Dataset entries
########################################

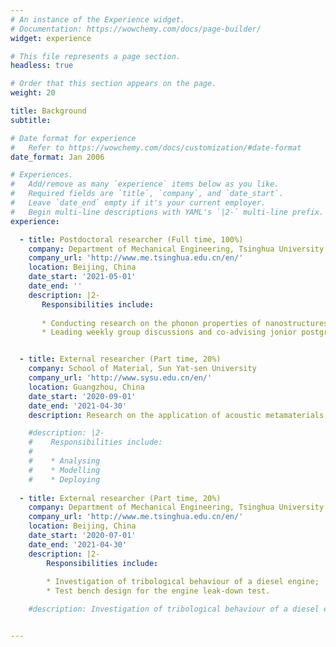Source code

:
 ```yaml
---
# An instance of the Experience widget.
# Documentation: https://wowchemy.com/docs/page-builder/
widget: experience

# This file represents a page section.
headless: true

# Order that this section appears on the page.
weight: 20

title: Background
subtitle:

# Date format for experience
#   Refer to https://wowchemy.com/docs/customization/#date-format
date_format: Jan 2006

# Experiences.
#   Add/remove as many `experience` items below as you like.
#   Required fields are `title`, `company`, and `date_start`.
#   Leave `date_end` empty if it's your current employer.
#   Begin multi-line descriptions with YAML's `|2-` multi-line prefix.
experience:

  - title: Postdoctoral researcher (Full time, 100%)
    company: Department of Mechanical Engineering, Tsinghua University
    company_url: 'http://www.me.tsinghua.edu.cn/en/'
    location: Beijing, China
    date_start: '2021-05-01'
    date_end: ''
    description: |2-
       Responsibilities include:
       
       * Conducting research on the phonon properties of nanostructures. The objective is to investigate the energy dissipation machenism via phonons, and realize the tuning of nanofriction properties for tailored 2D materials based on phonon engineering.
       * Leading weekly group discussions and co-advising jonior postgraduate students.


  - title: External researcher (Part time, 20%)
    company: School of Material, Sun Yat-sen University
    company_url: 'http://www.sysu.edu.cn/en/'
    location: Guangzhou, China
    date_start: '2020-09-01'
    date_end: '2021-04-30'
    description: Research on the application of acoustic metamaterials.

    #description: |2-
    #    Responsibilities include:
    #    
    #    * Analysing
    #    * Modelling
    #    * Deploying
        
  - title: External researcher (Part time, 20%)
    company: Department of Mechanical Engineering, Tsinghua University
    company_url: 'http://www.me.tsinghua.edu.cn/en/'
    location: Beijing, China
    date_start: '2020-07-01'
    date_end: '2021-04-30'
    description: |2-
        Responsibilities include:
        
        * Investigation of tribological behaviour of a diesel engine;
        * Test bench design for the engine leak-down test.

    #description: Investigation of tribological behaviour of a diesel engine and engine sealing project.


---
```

########################################

> TASK
I'd like every record above written out again exactly, without the pictures.

> SOLUTION TO THIS EXERCISE
Source code

:
 ```yaml
---
# An instance of the Experience widget.
# Documentation: https://wowchemy.com/docs/page-builder/
widget: experience

# This file represents a page section.
headless: true

# Order that this section appears on the page.
weight: 20

title: Background
subtitle:

# Date format for experience
#   Refer to https://wowchemy.com/docs/customization/#date-format
date_format: Jan 2006

# Experiences.
#   Add/remove as many `experience` items below as you like.
#   Required fields are `title`, `company`, and `date_start`.
#   Leave `date_end` empty if it's your current employer.
#   Begin multi-line descriptions with YAML's `|2-` multi-line prefix.
experience:

  - title: Postdoctoral researcher (Full time, 100%)
    company: Department of Mechanical Engineering, Tsinghua University
    company_url: 'http://www.me.tsinghua.edu.cn/en/'
    location: Beijing, China
    date_start: '2021-05-01'
    date_end: ''
    description: |2-
       Responsibilities include:
       
       * Conducting research on the phonon properties of nanostructures. The objective is to investigate the energy dissipation machenism via phonons, and realize the tuning of nanofriction properties for tailored 2D materials based on phonon engineering.
       * Leading weekly group discussions and co-advising jonior postgraduate students.


  - title: External researcher (Part time, 20%)
    company: School of Material, Sun Yat-sen University
    company_url: 'http://www.sysu.edu.cn/en/'
    location: Guangzhou, China
    date_start: '2020-09-01'
    date_end: '2021-04-30'
    description: Research on the application of acoustic metamaterials.

    #description: |2-
    #    Responsibilities include:
    #    
    #    * Analysing
    #    * Modelling
    #    * Deploying
        
  - title: External researcher (Part time, 20%)
    company: Department of Mechanical Engineering, Tsinghua University
    company_url: 'http://www.me.tsinghua.edu.cn/en/'
    location: Beijing, China
    date_start: '2020-07-01'
    date_end: '2021-04-30'
    description: |2-
        Responsibilities include:
        
        * Investigation of tribological behaviour of a diesel engine;
        * Test bench design for the engine leak-down test.

    #description: Investigation of tribological behaviour of a diesel engine and engine sealing project.


---
```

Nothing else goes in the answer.